Guest Blogger: Melanie Nichols
This March, we are sharing a special series of blog posts from Melanie Nichols. This series was originally posted in February 2021. You can find Melanie and her blog here. If you would like to submit to our blog, please email us.
Many of us innately understand the importance of trust in relationships, particularly in the relationships we have with a spouse or a good friend. According to an article in Forbes (link below), trust is the aspect of all relationships that allows “people to live and work together, feel safe, and belong to a group.” Trust is crucial not only to relationships with our adult peers but also to our relationships with our children. When we evaluate the idea of trust through the lens of a parent or educator, many of us recognize the need for our children to trust us. Ideally, children trust the adults in their lives to provide for their physiological needs and their safety, as well as trusting them to be kind, fair, and loving. Sometimes, perhaps through no fault of ours, this trust between children and adults is broken. The most important step we can take to build a relationship with our kids is to be intentional in our efforts to gain and keep their trust.
Trust is a two-way street. As parents and educators, not only do we need to be trustworthy, but we also need to be willing to trust our children. The idea of trusting our children can be challenging to accept. After all, we’ve been through childhood already and only want what is best for them! But if we are not careful, our good intentions can stand in the way of who our children are meant to be. Trusting our kids also demands our vulnerability and our courage.
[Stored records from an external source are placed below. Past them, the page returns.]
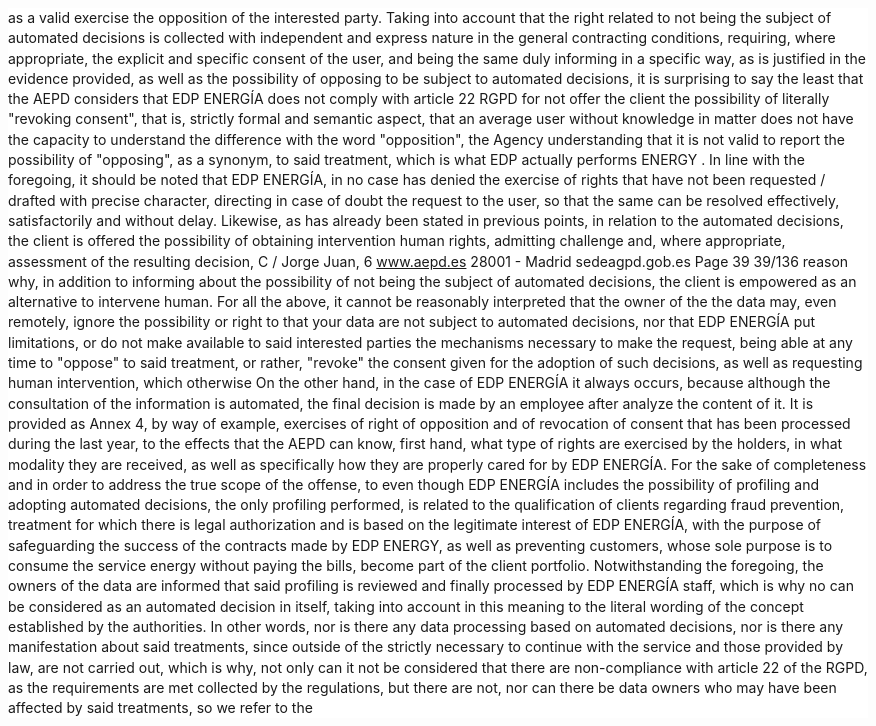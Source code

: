 as a valid exercise the opposition of the interested party. Taking into account that the right
related to not being the subject of automated decisions is collected with
independent and express nature in the general contracting conditions,
requiring, where appropriate, the explicit and specific consent of the user, and
being the same duly informing in a specific way, as
is justified in the evidence provided, as well as the possibility of opposing
to be subject to automated decisions, it is surprising to say the least that the
AEPD considers that EDP ENERGÍA does not comply with article 22 RGPD for not
offer the client the possibility of literally "revoking consent", that is,
strictly formal and semantic aspect, that an average user without knowledge in
matter does not have the capacity to understand the difference with the word "opposition",
the Agency understanding that it is not valid to report the possibility of "opposing",
as a synonym, to said treatment, which is what EDP actually performs
ENERGY .
In line with the foregoing, it should be noted that EDP ENERGÍA, in no case has
denied the exercise of rights that have not been requested / drafted with
precise character, directing in case of doubt the request to the user, so that the same
can be resolved effectively, satisfactorily and without delay.
Likewise, as has already been stated in previous points, in relation to the
automated decisions, the client is offered the possibility of obtaining intervention
human rights, admitting challenge and, where appropriate, assessment of the resulting decision,
C / Jorge Juan, 6
www.aepd.es
28001 - Madrid
sedeagpd.gob.es
Page 39
39/136
reason why, in addition to informing about the possibility of not being the subject of
automated decisions, the client is empowered as an alternative to intervene
human. For all the above, it cannot be reasonably interpreted that the owner of the
the data may, even remotely, ignore the possibility or right to
that your data are not subject to automated decisions, nor that EDP ENERGÍA
put limitations, or do not make available to said interested parties the mechanisms
necessary to make the request, being able at any time to "oppose"
to said treatment, or rather, "revoke" the consent given for the
adoption of such decisions, as well as requesting human intervention, which otherwise
On the other hand, in the case of EDP ENERGÍA it always occurs, because although the consultation of
the information is automated, the final decision is made by an employee after
analyze the content of it.
It is provided as Annex 4, by way of example, exercises of right of opposition and of
revocation of consent that has been processed during the last year, to the
effects that the AEPD can know, first hand, what type of rights are
exercised by the holders, in what modality they are received, as well as specifically
how they are properly cared for by EDP ENERGÍA.
For the sake of completeness and in order to address the true scope of the offense, to
even though EDP ENERGÍA includes the possibility of profiling and adopting
automated decisions, the only profiling performed, is related to the qualification of
clients regarding fraud prevention, treatment for which there is
legal authorization and is based on the legitimate interest of EDP ENERGÍA, with
the purpose of safeguarding the success of the contracts made by EDP
ENERGY, as well as preventing customers, whose sole purpose is to consume the service
energy without paying the bills, become part of the client portfolio.
Notwithstanding the foregoing, the owners of the data are informed that said profiling is
reviewed and finally processed by EDP ENERGÍA staff, which is why no
can be considered as an automated decision in itself, taking into account in this
meaning to the literal wording of the concept established by the authorities. In other words,
nor is there any data processing based on automated decisions, nor is there
any manifestation about said treatments, since outside of the strictly
necessary to continue with the service and those provided by law, are not
carried out, which is why, not only can it not be considered that there are
non-compliance with article 22 of the RGPD, as the requirements are met
collected by the regulations, but there are not, nor can there be data owners who
may have been affected by said treatments, so we refer to the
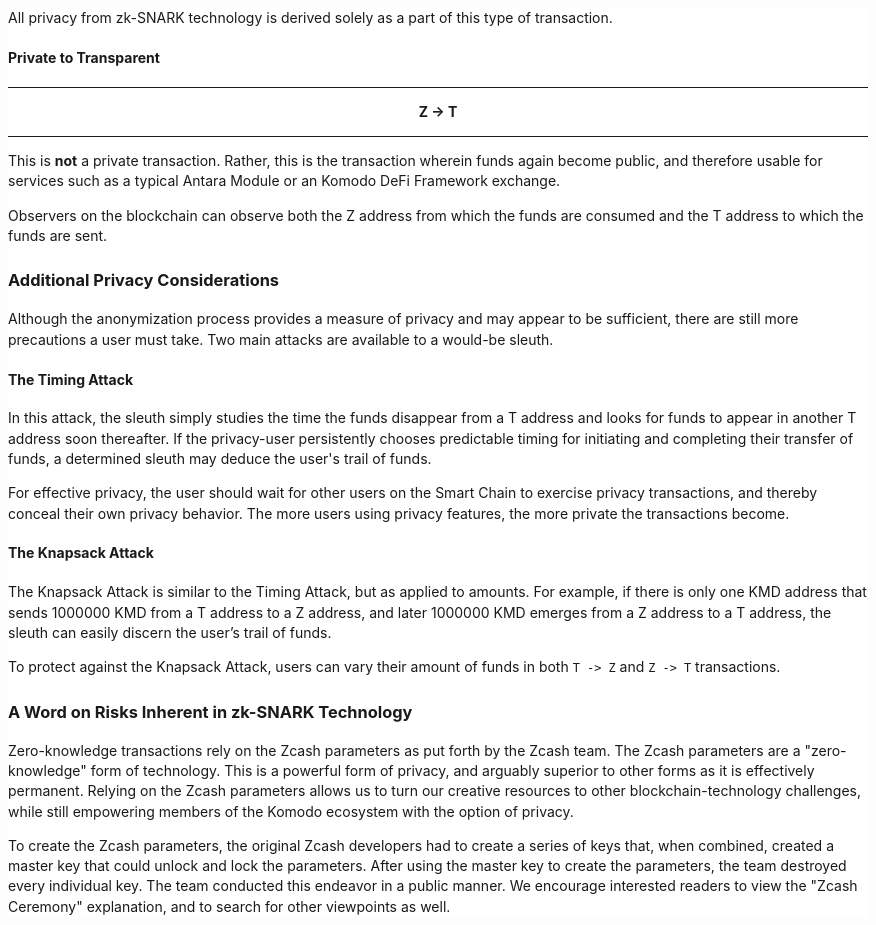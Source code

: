 All privacy from zk-SNARK technology is derived solely as a part of this type of transaction.

#### Private to Transparent

---

<div style="text-align: center;">

<b>Z -> T</b>

</div>

---

This is <b>not</b> a private transaction. Rather, this is the transaction wherein funds again become public, and therefore usable for services such as a typical Antara Module or an Komodo DeFi Framework exchange.

Observers on the blockchain can observe both the Z address from which the funds are consumed and the T address to which the funds are sent.

### Additional Privacy Considerations

Although the anonymization process provides a measure of privacy and may appear to be sufficient, there are still more precautions a user must take. Two main attacks are available to a would-be sleuth.

#### The Timing Attack

In this attack, the sleuth simply studies the time the funds disappear from a T address and looks for funds to appear in another T address soon thereafter. If the privacy-user persistently chooses predictable timing for initiating and completing their transfer of funds, a determined sleuth may deduce the user's trail of funds.

For effective privacy, the user should wait for other users on the Smart Chain to exercise privacy transactions, and thereby conceal their own privacy behavior. The more users using privacy features, the more private the transactions become.

#### The Knapsack Attack

The Knapsack Attack is similar to the Timing Attack, but as applied to amounts. For example, if there is only one KMD address that sends 1000000 KMD from a T address to a Z address, and later 1000000 KMD emerges from a Z address to a T address, the sleuth can easily discern the user’s trail of funds.

To protect against the Knapsack Attack, users can vary their amount of funds in both `T -> Z` and `Z -> T` transactions.

### A Word on Risks Inherent in zk-SNARK Technology

Zero-knowledge transactions rely on the Zcash parameters as put forth by the Zcash team. The Zcash parameters are a "zero-knowledge" form of technology. This is a powerful form of privacy, and arguably superior to other forms as it is effectively permanent. Relying on the Zcash parameters allows us to turn our creative resources to other blockchain-technology challenges, while still empowering members of the Komodo ecosystem with the option of privacy.

To create the Zcash parameters, the original Zcash developers had to create a series of keys that, when combined, created a master key that could unlock and lock the parameters. After using the master key to create the parameters, the team destroyed every individual key. The team conducted this endeavor in a public manner. We encourage interested readers to view the "Zcash Ceremony" explanation, and to search for other viewpoints as well.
An article on bonnieharris.com (link below) points out that our kids will “resist with all their might when they think we are against them—when we criticize, blame, threaten, lecture.” Instead, our children need our guidance and leadership. They need us to make the big decisions they should not be expected to make, to be willing to set and reinforce firm and fair boundaries, and to be intentional about getting to know them as a unique individual. Our kids need us to help them make amends and learn how to rebuild trust when it is broken. An article on brili.com (link below) discusses these and other ways to show our kids that we trust them.
Perhaps most importantly, our kids need us to be consistent examples of someone who is both trustworthy and willing to trust.